A princípio, parece-me que as quatro frases acima se referem a uma mesma realidade matemática: o número de armas é igual ao número de soldados. Mas bem sei que uma mesma realidade, por mais matemática que seja, pode ser interpretada e relatada de diferentes formas. Pois é este algo mais das letras, que vai além dos simples números, que muitas vezes me dá o que pensar:

  1. Noto, por exemplo, que a frase "A" é a única que tem o substantivo "soldado" no plural. Mas o que isso expressará de diferente em relação às outras?
  2. As frases "B", "C" e "D" estão todas com o referido substantivo no singular. Mas e daí? Estas três dirão "exatamente" a mesma coisa? E expressarão algo diferente do expressado pela "A"?
  3. Talvez fosse possível dar a "D" um sentido depreciativo e aquela certeza matemática já não estaria tão presente.
  4. Estaria a "C" significando também que nenhum soldado poderia possuir mais de uma arma? E as outras não dizem o mesmo? Vai ver a "C" é mais enfática, nesse sentido. Sei lá.

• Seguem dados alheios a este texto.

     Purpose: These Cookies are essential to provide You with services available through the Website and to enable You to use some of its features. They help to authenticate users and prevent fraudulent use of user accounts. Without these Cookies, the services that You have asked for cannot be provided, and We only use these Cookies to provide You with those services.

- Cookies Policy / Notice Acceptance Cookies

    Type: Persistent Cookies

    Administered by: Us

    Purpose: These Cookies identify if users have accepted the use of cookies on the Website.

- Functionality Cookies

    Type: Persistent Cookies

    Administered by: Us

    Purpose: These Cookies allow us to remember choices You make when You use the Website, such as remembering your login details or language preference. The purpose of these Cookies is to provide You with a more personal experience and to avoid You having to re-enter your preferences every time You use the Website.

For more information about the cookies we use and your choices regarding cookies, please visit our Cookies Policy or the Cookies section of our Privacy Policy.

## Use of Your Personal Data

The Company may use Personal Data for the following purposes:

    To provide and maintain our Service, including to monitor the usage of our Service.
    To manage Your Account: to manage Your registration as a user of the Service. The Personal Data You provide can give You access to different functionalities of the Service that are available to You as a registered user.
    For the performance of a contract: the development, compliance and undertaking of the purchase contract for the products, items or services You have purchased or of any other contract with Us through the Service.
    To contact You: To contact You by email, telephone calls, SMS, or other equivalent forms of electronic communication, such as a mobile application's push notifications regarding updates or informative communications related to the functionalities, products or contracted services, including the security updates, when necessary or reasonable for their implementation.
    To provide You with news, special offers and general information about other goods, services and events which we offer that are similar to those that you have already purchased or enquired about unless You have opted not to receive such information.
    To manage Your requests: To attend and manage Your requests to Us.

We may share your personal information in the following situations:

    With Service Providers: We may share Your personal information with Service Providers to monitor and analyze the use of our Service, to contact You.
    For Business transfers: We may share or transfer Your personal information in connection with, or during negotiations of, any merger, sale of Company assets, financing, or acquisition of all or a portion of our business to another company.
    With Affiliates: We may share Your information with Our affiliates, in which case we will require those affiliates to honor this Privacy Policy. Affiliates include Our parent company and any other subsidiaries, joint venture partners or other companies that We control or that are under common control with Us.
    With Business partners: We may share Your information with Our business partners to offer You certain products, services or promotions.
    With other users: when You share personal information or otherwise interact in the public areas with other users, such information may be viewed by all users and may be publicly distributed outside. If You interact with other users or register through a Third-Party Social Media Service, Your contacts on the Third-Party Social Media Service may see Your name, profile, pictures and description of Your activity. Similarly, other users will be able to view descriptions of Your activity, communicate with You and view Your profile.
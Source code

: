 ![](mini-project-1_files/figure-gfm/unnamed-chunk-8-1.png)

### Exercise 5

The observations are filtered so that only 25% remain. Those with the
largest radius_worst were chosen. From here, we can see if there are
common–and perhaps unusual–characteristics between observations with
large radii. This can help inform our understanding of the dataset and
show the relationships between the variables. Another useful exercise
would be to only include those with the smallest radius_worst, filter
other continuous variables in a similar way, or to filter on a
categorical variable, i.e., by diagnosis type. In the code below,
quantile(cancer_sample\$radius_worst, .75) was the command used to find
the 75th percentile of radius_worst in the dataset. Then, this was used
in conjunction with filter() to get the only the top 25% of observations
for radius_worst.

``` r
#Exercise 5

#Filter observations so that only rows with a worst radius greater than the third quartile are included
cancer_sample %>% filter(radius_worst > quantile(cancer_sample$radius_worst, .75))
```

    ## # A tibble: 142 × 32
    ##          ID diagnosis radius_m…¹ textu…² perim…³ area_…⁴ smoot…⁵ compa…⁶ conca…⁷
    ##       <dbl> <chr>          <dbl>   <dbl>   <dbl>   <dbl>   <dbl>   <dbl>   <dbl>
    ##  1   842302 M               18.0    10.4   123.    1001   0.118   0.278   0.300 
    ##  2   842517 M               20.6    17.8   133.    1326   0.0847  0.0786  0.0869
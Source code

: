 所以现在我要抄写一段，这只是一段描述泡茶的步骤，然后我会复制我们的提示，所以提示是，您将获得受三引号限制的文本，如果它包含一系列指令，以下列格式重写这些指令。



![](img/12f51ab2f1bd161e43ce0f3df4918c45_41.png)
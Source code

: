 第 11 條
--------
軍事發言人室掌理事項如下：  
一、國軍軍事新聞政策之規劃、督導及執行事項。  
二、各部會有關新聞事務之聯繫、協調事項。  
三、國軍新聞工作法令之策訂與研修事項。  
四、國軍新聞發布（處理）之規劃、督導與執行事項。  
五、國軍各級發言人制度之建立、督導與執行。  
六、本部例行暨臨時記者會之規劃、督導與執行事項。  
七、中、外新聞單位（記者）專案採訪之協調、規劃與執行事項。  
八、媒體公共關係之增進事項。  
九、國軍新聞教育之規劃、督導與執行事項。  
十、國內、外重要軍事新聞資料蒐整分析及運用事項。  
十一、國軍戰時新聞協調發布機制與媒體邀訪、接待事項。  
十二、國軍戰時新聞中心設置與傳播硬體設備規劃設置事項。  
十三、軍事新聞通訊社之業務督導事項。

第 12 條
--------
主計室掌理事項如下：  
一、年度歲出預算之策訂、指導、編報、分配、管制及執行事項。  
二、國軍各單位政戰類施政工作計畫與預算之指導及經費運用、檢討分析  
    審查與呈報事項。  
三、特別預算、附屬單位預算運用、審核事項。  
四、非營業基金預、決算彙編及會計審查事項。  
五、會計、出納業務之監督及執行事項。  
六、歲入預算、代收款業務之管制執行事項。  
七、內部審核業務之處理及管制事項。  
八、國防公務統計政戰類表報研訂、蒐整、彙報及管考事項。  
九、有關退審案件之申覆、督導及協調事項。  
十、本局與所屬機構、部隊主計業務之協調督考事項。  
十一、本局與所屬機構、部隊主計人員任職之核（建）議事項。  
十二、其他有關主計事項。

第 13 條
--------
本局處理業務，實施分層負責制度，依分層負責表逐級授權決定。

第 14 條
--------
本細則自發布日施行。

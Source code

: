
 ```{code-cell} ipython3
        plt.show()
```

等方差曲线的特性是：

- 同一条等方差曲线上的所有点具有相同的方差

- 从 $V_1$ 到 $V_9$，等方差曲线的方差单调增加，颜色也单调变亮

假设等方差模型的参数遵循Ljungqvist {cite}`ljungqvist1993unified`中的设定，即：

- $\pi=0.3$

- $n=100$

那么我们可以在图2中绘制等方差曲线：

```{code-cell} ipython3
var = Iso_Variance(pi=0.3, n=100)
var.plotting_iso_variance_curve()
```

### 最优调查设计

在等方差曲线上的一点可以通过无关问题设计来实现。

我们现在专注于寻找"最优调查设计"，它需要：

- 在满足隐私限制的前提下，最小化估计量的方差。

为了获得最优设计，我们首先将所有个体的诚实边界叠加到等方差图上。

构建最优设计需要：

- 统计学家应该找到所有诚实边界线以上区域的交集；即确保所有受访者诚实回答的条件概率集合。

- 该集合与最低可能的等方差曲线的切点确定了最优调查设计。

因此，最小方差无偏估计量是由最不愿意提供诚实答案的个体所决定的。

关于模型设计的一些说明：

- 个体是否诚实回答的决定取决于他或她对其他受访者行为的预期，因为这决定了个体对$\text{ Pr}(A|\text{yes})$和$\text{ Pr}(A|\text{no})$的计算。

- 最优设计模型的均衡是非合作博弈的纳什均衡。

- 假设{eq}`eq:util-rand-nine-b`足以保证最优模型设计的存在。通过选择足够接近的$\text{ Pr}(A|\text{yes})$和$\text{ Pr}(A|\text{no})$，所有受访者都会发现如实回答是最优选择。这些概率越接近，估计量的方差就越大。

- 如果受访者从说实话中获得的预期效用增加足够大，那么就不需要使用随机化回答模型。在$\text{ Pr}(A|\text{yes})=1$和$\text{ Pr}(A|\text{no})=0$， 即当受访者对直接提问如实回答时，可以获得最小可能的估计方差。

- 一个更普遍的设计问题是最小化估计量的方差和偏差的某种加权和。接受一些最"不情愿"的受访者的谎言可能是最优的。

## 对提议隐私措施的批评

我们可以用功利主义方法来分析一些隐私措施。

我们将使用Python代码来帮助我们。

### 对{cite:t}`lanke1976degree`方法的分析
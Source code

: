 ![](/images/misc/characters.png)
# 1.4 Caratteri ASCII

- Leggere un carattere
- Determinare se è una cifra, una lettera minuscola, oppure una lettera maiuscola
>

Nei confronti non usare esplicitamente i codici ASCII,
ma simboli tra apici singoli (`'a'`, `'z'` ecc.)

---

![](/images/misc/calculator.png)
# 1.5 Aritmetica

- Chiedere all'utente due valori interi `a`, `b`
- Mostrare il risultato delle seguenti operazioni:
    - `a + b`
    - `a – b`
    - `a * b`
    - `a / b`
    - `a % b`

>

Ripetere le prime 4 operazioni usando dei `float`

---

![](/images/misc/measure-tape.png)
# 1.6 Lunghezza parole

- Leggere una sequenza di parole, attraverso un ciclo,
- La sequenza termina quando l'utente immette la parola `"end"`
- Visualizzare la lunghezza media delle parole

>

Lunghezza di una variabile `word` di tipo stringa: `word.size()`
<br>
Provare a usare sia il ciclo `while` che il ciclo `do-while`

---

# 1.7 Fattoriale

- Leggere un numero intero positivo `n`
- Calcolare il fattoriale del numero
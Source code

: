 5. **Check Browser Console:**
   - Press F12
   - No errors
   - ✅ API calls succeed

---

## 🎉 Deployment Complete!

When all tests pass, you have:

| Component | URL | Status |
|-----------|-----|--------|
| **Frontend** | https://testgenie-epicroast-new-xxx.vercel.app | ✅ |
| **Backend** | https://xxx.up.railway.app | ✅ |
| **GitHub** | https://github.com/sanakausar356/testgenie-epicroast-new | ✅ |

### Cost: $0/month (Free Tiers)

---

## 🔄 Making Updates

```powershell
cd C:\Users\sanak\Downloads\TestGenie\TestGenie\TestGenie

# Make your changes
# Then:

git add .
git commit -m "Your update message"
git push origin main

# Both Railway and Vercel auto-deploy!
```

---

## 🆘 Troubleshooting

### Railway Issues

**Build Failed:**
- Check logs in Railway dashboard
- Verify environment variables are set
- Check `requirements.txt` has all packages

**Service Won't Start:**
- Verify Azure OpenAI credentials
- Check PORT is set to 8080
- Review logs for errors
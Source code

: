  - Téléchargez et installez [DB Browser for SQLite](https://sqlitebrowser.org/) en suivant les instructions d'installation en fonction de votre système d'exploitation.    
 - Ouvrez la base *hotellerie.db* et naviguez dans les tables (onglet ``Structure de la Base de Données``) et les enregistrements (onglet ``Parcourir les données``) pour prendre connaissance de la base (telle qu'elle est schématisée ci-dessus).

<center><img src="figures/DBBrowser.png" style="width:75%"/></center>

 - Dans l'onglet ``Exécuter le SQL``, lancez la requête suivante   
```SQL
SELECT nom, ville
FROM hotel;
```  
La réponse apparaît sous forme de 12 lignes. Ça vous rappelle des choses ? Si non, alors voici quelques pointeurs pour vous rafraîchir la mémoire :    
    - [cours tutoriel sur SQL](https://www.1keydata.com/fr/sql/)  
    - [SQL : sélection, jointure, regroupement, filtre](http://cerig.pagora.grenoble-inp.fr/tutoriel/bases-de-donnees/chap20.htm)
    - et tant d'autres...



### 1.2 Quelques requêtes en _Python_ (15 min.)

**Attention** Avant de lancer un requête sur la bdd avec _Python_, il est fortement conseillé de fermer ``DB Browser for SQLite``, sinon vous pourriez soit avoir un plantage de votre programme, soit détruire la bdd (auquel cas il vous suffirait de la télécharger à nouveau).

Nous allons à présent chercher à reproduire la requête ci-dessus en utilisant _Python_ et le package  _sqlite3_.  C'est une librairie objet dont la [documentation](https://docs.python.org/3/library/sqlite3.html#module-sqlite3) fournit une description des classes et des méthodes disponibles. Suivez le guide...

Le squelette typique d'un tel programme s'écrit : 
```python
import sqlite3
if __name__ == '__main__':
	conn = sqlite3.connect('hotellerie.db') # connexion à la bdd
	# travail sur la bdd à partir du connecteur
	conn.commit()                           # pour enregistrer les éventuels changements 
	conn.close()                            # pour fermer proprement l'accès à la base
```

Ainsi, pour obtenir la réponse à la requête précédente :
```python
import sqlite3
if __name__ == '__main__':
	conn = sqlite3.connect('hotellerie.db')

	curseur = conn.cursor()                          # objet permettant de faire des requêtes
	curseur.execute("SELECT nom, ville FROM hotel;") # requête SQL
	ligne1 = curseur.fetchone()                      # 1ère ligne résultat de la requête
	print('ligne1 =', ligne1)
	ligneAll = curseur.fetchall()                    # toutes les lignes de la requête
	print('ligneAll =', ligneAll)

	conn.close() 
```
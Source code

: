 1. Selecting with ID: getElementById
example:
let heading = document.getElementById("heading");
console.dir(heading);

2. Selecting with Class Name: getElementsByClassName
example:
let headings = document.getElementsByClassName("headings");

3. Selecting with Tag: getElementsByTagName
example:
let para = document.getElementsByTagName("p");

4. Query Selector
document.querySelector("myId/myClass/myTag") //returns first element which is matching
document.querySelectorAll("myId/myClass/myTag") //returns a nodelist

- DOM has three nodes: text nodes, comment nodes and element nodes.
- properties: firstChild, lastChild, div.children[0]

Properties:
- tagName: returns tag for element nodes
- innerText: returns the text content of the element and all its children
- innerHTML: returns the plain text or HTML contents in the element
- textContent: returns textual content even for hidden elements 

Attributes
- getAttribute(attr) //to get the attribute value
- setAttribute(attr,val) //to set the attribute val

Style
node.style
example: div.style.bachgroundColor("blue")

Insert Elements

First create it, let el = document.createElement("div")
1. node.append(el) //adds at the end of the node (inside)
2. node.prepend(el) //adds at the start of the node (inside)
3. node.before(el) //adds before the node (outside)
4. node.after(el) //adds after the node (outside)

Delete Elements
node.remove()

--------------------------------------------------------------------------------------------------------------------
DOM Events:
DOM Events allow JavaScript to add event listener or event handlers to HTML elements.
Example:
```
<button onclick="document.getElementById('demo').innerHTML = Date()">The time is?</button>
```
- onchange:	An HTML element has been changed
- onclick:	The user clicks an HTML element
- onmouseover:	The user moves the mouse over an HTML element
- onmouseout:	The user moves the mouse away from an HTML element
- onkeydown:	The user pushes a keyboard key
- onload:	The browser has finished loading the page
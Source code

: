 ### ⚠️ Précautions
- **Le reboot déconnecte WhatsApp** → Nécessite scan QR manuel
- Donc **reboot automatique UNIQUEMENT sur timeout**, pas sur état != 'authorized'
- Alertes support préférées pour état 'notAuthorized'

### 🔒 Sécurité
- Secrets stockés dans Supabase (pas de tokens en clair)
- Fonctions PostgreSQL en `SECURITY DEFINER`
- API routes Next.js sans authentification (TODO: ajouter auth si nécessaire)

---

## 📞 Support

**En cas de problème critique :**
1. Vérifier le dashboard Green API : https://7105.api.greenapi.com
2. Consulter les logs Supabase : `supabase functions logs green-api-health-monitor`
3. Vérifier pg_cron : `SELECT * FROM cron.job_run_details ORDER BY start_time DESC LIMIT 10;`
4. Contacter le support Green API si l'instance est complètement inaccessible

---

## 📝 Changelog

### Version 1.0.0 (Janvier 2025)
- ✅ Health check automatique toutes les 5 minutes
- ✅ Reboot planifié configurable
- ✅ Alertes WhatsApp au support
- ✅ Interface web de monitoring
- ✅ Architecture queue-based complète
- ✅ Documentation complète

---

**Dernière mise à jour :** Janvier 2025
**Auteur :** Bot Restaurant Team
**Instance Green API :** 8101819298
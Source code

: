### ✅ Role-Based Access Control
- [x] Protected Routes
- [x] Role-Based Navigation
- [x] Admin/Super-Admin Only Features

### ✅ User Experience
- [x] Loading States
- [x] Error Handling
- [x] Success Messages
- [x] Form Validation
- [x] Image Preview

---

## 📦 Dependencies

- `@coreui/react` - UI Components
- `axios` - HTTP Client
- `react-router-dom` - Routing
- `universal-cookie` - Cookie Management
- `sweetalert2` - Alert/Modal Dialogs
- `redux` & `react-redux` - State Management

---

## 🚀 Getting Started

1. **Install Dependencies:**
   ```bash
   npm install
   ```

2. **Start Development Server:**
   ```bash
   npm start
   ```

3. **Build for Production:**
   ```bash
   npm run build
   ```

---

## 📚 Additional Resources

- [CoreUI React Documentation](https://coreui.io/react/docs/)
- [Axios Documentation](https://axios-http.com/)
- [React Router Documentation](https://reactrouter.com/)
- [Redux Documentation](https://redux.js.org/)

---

Por favor, desejava me dissessem, na medida do que lhes for possível, o que cada uma daquelas frases expressam, ou poderiam expressar, dependendo do contexto em que for possível inseri-las (se não forem muitos), de tal forma que se poderia diferenciá-las umas das outras, por mais tênue que fosse essa diferença, no que se refere ao uso dos pronomes adjetivos indefinidos em epígrafe.

Resposta

É interessante o que este prezado consulente nos apresenta.

As quatro frases estão correctas. Mas a frase «B» só se diz em Portugal com o artigo definido antes de soldado: «(...) todo o soldado (...)».

As quatro, empregadas na mesma situação, indicam a mesma totalidade de soldados. Significam o mesmo. Mas são diferentes no que visualizamos e no que sentimos na presença de cada uma. Mas falta o contexto, para que esse sentir e esse visualizar seja mais nítido em cada uma delas.

Em presença da frase «A», visualizamos um todo coeso, uma unidade formada de unidades – os soldados; e estes, formados de duas unidades: o ser humano e a arma. Visualizamos, e até sentimos, essa unidade formada de outras unidades. É como se o tenente estivesse a ver os soldados formados e armados, constituindo uma unidade. Tudo isto se deve à existência de quatro palavras no plural: Todos os soldados tinham.

Na frase «B», perde-se muito a tal coesão da frase «A», porque as palavras todo, soldado e tinha, por estarem no singular, levam-nos a visualizar soldado por soldado. É um todo menos coeso.

Na frase «C», essa falta de coesão aumenta pela presença da palavra cada. Esta frase pode-nos até levar a imaginar o tenente no quartel e verificar se cada soldado tinha a sua arma. É claro que tudo depende do contexto e/ou da situação. De facto, esta frase presta-se para significar que o tenente se foi certificar de que cada soldado tinha ou não tinha a sua arma.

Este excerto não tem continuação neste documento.